O documento também defende a reestatização da CEEE e Corsan, privatizadas nas gestões de Eduardo Leite. A proposta também aborda o cancelamento da dívida pública do estado com a União e a aplicação imediata dos percentuais constitucionais do orçamento (12% em saúde e 25% na educação).
Já a UP lançou Priscila Voigt como pré-candidata. Ela é presidente estadual do partido e foi uma das coordenadoras da Ocupação Lanceiros Negros. A sigla surgiu em 2016 se dizendo um projeto político nacional voltado aos trabalhadores.
Psol confirma apoio
Nesta terça-feira (21) a executiva estadual do Psol se reuniu em Porto Alegre para definir sua posição no tabuleiro eleitoral gaúcho. Com Manuela D’Ávila confirmada como pré-candidata ao Senado, a direção definiu que dará apoio crítico à pré-candidatura de Juliana Brizola (PDT).
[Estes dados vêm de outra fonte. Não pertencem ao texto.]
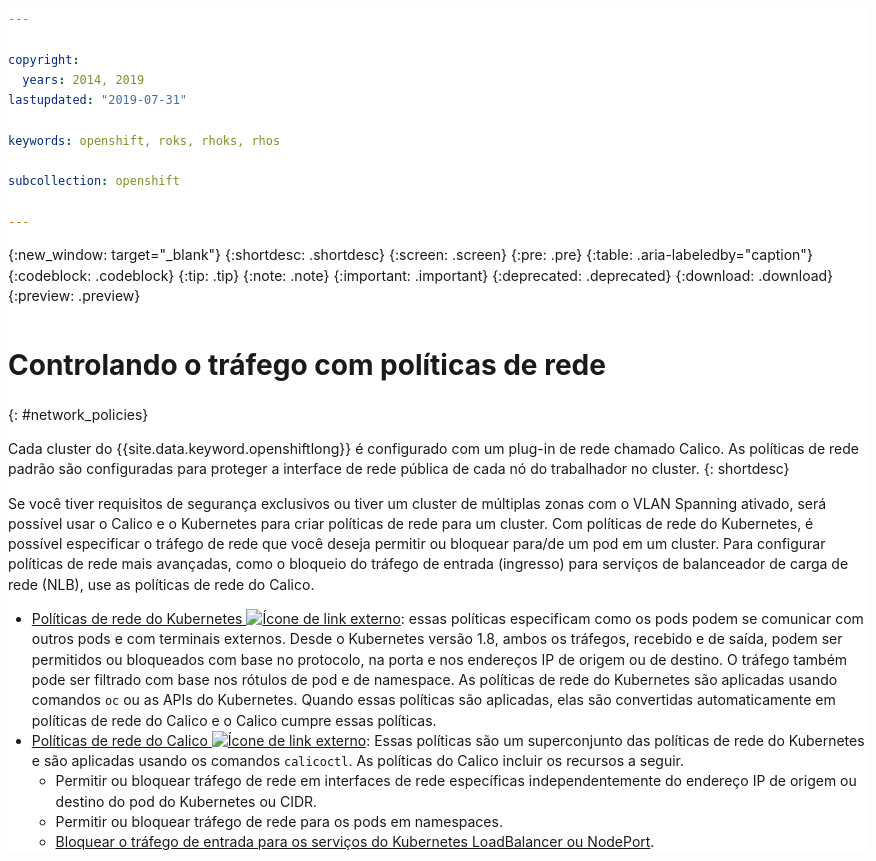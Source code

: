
 ```yaml
---

copyright:
  years: 2014, 2019
lastupdated: "2019-07-31"

keywords: openshift, roks, rhoks, rhos

subcollection: openshift

---
```


{:new_window: target="_blank"}
{:shortdesc: .shortdesc}
{:screen: .screen}
{:pre: .pre}
{:table: .aria-labeledby="caption"}
{:codeblock: .codeblock}
{:tip: .tip}
{:note: .note}
{:important: .important}
{:deprecated: .deprecated}
{:download: .download}
{:preview: .preview}

# Controlando o tráfego com políticas de rede
{: #network_policies}

Cada cluster do {{site.data.keyword.openshiftlong}} é configurado com um plug-in de rede chamado Calico. As políticas de rede padrão são configuradas para proteger a interface de rede pública de cada nó do trabalhador no cluster.
{: shortdesc}

Se você tiver requisitos de segurança exclusivos ou tiver um cluster de múltiplas zonas com o VLAN Spanning ativado, será possível usar o Calico e o Kubernetes para criar políticas de rede para um cluster. Com políticas de rede do Kubernetes, é possível especificar o tráfego de rede que você deseja permitir ou bloquear para/de um pod em um cluster. Para configurar políticas de rede mais avançadas, como o bloqueio do tráfego de entrada (ingresso) para serviços de balanceador de carga de rede (NLB), use as políticas de rede do Calico.

* [Políticas de rede do Kubernetes ![Ícone de link externo](../icons/launch-glyph.svg "Ícone de link externo")](https://kubernetes.io/docs/concepts/services-networking/network-policies/): essas políticas especificam como os pods podem se comunicar com outros pods e com terminais externos. Desde o Kubernetes versão 1.8, ambos os tráfegos, recebido e de saída, podem ser permitidos ou bloqueados com base no protocolo, na porta e nos endereços IP de origem ou de destino. O tráfego também pode ser filtrado com base nos rótulos de pod e de namespace. As políticas de rede do Kubernetes são aplicadas usando comandos `oc` ou as APIs do Kubernetes. Quando essas políticas são aplicadas, elas são convertidas automaticamente em políticas de rede do Calico e o Calico cumpre essas políticas.
* [Políticas de rede do Calico ![Ícone de link externo](../icons/launch-glyph.svg "Ícone de link externo")](https://docs.projectcalico.org/v3.3/getting-started/bare-metal/policy/): Essas políticas são um superconjunto das políticas de rede do Kubernetes e são aplicadas usando os comandos `calicoctl`. As políticas do Calico incluir os recursos a seguir.
  * Permitir ou bloquear tráfego de rede em interfaces de rede específicas independentemente do endereço IP de origem ou destino do pod do Kubernetes ou CIDR.
  * Permitir ou bloquear tráfego de rede para os pods em namespaces.
  * [Bloquear o tráfego de entrada para os serviços do Kubernetes LoadBalancer ou NodePort](#block_ingress).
Isso siginifica que, apesar de compartilhar a mesma chapa, compondo a frente política com putros seis partidos (PDT, PT, PSB, PCdoB, PV e Rede), não vai participar de um eventual governo em caso de vitória nas urnas, mantendo a independência da sigla.
Um documento com exigências pragmáticas para entrar na coligação será entregue nesta quarta-feira (22) à Juliana Brizola. Entre as solicitações está o compromisso do PDT em não privatizar nenhuma estatal do Estado.
O Psol foi o partido da coligação que manteve maior distância do PDT durante as negociações que seleram a saída de Edegar Pretto da disputa pelo Piratini, justamente por discordar da participação trabalhista no governo Leite. Apesar disso, tem em Pedro Ruas um brizolista assumido e convicto.
O nome do vereador da capital chegou a ser cogitado para ser pré-candidato do partido ao governo estadual em caso de candidatura própria. Essa é a segunda vez que a sigla abre mão de disputar uma eleição com o nome majoritário no Estado.
Como está a pré-campanha?
Com a entrada de mais duas pré-candidatas, a pré-campanha ao governo do Estado conta agora com seis postulantes ao Piratini, sendo três mulheres e três homens: Gabriel Souza (MDB), Juliana Brizola (PDT), Luciano Zucco (PL), Marcelo Maranata (PSDB), Rejane Oliveira (PSTU) e Priscila Voigt (UP).
Entre os dias 20 de julho e 5 de agosto os partidos devem oficializar seus escolhidos. Na sequência, precisam registrar o nome na Justiça Eleitoral.
A campanha eleitoral de fato começa apenas em agosto. As eleições estão marcadas para os dias 4 (1º turno) e 25 (2º turno) de outubro.